7 ways to persuade your audience when you present
This article highlights 7 suggestions to help you deliver presentations to difficult or non-receptive audiences.
When you present you will always have a mixture of opinions, pre conceived ideas and types of people in the audience. Some will be on your side and totally supportive of your messages, some will be indifferent and some will need plenty of convincing.
Successful presenters are able to initially pace their audience and then lead them to where they want to take them. They do this by adapting their style and their content according to their audience. They realise that the presentation is not about them and their ego. It’s about their audience and taking them with you on the journey. They get in to pace with their audience, then lead them successfully. Pacing and leading. Pacing first, and then leading them.
7 suggestions for persuading your audience
1. Get as much information as you can on your audience before you present to them
Use online tools such as Google, Twitter and Linked in to research your audience. Do some of them have blogs? Do you know people that a lot of them know, like and trust. People tend to like people who are like them. The more you know about your audience, the stronger position you will be in to influence them. Do they belong to groups and associations you may be affiliated with? By understanding your audience you will be in the best position to influence them. Knowledge is power. Like a boy scout, do your homework.
2. Position yourself, your background and your credibility to address this group
Don’t assume they all know who you are. Big mistake. If you are being introduced, email the person introducing you a note with how you would like to be introduced. Mention in the first 2 minutes of your presentation who you are, what you do, how you help others and critically the value you will be providing to the audience today. During your presentation refer to experiences you have had. Sprinkle regular interesting examples throughout your talk. I’d also suggest you mention that people can email you if they would like to receive a copy of your slides or access any of the reports / case studies you discuss.

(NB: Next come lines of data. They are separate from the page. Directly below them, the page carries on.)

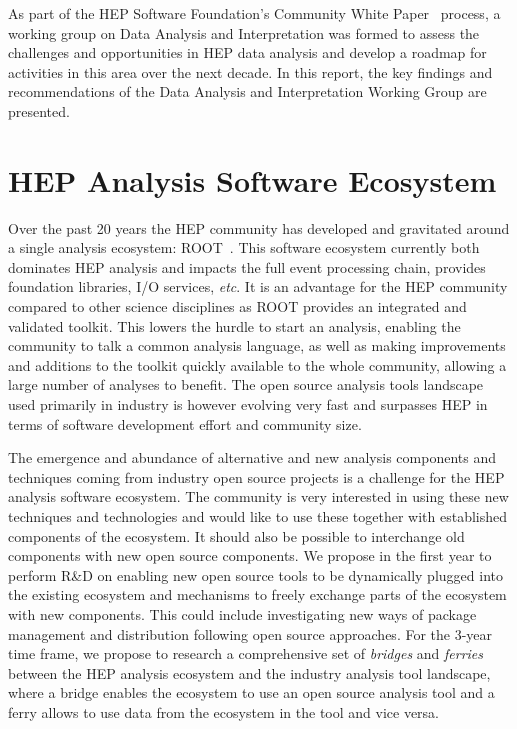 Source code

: \documentclass[12pt,a4paper]{article}
\begin{document}
As part of the HEP Software Foundation’s Community White Paper~\cite{HSF-CWP-2017-01} process, a working group on Data Analysis and Interpretation was formed to assess the challenges and opportunities in HEP data analysis and develop a roadmap for activities in this area over the next decade. In this report, the key findings and recommendations of the Data Analysis and Interpretation Working Group are presented.

\section{HEP Analysis Software Ecosystem}

Over the past 20 years the HEP community has developed and gravitated around a single analysis ecosystem: ROOT~\cite{Brun1996}. This software ecosystem currently both dominates HEP analysis and impacts the full event processing chain, provides foundation libraries, I/O services, {\it etc}. It is an advantage for the HEP community compared to other science disciplines as ROOT provides an integrated and validated toolkit. This lowers the hurdle to start an analysis, enabling the community to talk a common analysis language, as well as making improvements and additions to the toolkit quickly available to the whole community, allowing a large number of analyses to benefit. The open source analysis tools landscape used primarily in industry is however evolving very fast and surpasses HEP in terms of software development effort and community size. 

The emergence and abundance of alternative and new analysis components and techniques coming from industry open source projects is a challenge for the HEP analysis software ecosystem. The community is very interested in using these new techniques and technologies and would like to use these together with established components of the ecosystem. It should  also be possible to interchange old components with new open source components. We propose in the first year to perform R\&D on enabling new open source tools to be dynamically plugged into the existing ecosystem and mechanisms to freely exchange parts of the ecosystem with new components. This could include investigating new ways of package management and distribution following open source approaches. For the 3-year time frame, we propose to research a comprehensive set of {\it bridges} and {\it ferries} between the HEP analysis ecosystem and the industry analysis tool landscape, where a bridge enables the ecosystem to use an open source analysis tool and a ferry allows to use data from the ecosystem in the tool and vice versa.
\end{document}
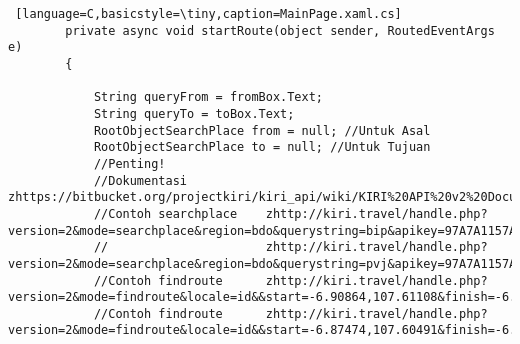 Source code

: \begin{lstlisting} [language=C,basicstyle=\tiny,caption=MainPage.xaml.cs]
        private async void startRoute(object sender, RoutedEventArgs e)
        {
            
            String queryFrom = fromBox.Text;
            String queryTo = toBox.Text;
            RootObjectSearchPlace from = null; //Untuk Asal
            RootObjectSearchPlace to = null; //Untuk Tujuan
            //Penting!
            //Dokumentasi zhttps://bitbucket.org/projectkiri/kiri_api/wiki/KIRI%20API%20v2%20Documentation
            //Contoh searchplace    zhttp://kiri.travel/handle.php?version=2&mode=searchplace&region=bdo&querystring=bip&apikey=97A7A1157A05ED6F
            //                      zhttp://kiri.travel/handle.php?version=2&mode=searchplace&region=bdo&querystring=pvj&apikey=97A7A1157A05ED6F
            //Contoh findroute      zhttp://kiri.travel/handle.php?version=2&mode=findroute&locale=id&&start=-6.90864,107.61108&finish=-6.88929,107.59574&presentation=mobile&apikey=97A7A1157A05ED6F
            //Contoh findroute      zhttp://kiri.travel/handle.php?version=2&mode=findroute&locale=id&&start=-6.87474,107.60491&finish=-6.88909,107.59614&presentation=mobile&apikey=97A7A1157A05ED6F    


\end{lstlisting}
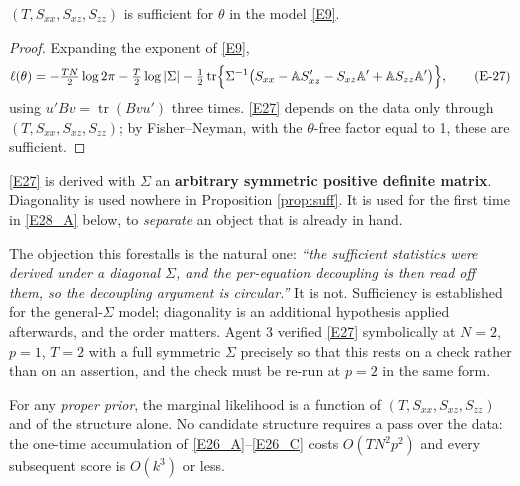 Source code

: \begin{proposition}[sufficiency]\label{prop:suff}
$(T,S_{xx},S_{xz},S_{zz})$ is sufficient for $\theta$ in the model \eqref{E9}.
\end{proposition}

\begin{proof}
Expanding the exponent of \eqref{E9},
\begin{equation}
\ell(\theta) = -\tfrac{TN}{2}\log 2\pi - \tfrac{T}{2}\log|\Sigma|
 - \tfrac12\operatorname{tr}\Bigl\{\Sigma^{-1}\bigl(S_{xx} - \bbA S_{xz}'
 - S_{xz}\bbA' + \bbA S_{zz}\bbA'\bigr)\Bigr\},
\tag{E-27}\label{E27}
\end{equation}
using $u'Bv=\operatorname{tr}(Bvu')$ three times. \eqref{E27} depends on the data
only through $(T,S_{xx},S_{xz},S_{zz})$; by Fisher--Neyman, with the $\theta$-free
factor equal to 1, these are sufficient.
\end{proof}

\begin{remark}\label{rem:diag}
\eqref{E27} is derived with $\Sigma$ an \textbf{arbitrary symmetric positive definite
matrix}. Diagonality is used nowhere in Proposition \ref{prop:suff}. It is used for
the first time in \eqref{E28_A} below, to \emph{separate} an object that is already in
hand.

The objection this forestalls is the natural one: \emph{``the sufficient statistics
were derived under a diagonal $\Sigma$, and the per-equation decoupling is then read
off them, so the decoupling argument is circular.''} It is not. Sufficiency is
established for the general-$\Sigma$ model; diagonality is an additional hypothesis
applied afterwards, and the order matters. Agent 3 verified \eqref{E27} symbolically
at $N=2$, $p=1$, $T=2$ with a full symmetric $\Sigma$ precisely so that this rests on
a check rather than on an assertion, and the check must be re-run at $p=2$ in the
same form.
\end{remark}

\begin{corollary}\label{cor:agn}
For any \emph{proper prior}, the marginal likelihood is a function of
$(T,S_{xx},S_{xz},S_{zz})$ and of the structure alone. No candidate structure
requires a pass over the data: the one-time accumulation of \eqref{E26_A}--\eqref{E26_C} costs
$O(TN^2p^2)$ and every subsequent score is $O(k^3)$ or less.
\end{corollary}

3. Challenge the non believers early in your presentation
Highlight examples when you have shifted your view on something and why this happened. Most of the time people want to remain consistent with their beliefs. Creating shifts in beliefs is no easy task. Highlighting how your opinion changed as a result of an experience you had recently may encourage them to open their minds. I read a book a few years ago an Afghani refugee who spent 3 years in Woomera Detention Centre. After reading his thoughts about beauracracy, strange customs and dealing with people he didn’t know, I started to question some of my long held assumptions. Your skill if you want to persuade others is to challenge them as to why they think the way they think. Are they zealots or bigots (don’t ask them this!)? Why are they so sure that their way is the best way? Open them up to fresh ideas.
4. Be genuine and sincere
Please don’t try and be someone you’re not. The number one thing that audiences are seeking from a presenter is sincerity. They will believe you if they can see the sincerity in your body language, gestures and facial expressions. These need to be in sync with the words you are using. It is all about congruity. Great presenters are comfortable in whom they are and the message they are presenting to their audience will then come across smoothly and naturally.
5. Challenge them to do something as a result of the presentation
Suggest that they do 3 things within 24 hours of your presentation. Write them down if need be get them to share with someone else what they will be doing as a results of your session. Recall the Chinese proverb, “A journey of a thousand miles begins with one small step”. Ask the audience to email their opinions to you. Encourage people to make contact with you via email, Facebook, Linked In or over a drink at the end of the session if time permits. People rarely shift their long held opinions as a result of one event. It’s a series of steps. You can only take one step at a time.
6. Tell real stories about real people
Use names, people, places and dates. Stories are a very powerful way of connecting with an audience and helping to shift their opinion. Selecting the best stories for your audience is a skill. Have a wide range of stories that you can use. Great presenters are always looking out for fresh stories. Consider a recent project, holiday or personal experience. Are there not stories that could be told about those experiences?
7. Use clean and simple visuals
A picture paints a thousand words. Audiences will be moved by powerful visuals. People, art, great photos all make for great slides. Go easy on the bullet points and complex charts. Research highlights that a message will be less effective if the presenter is speaking whilst presenting using bullet points. Put a bullet to your bullet points.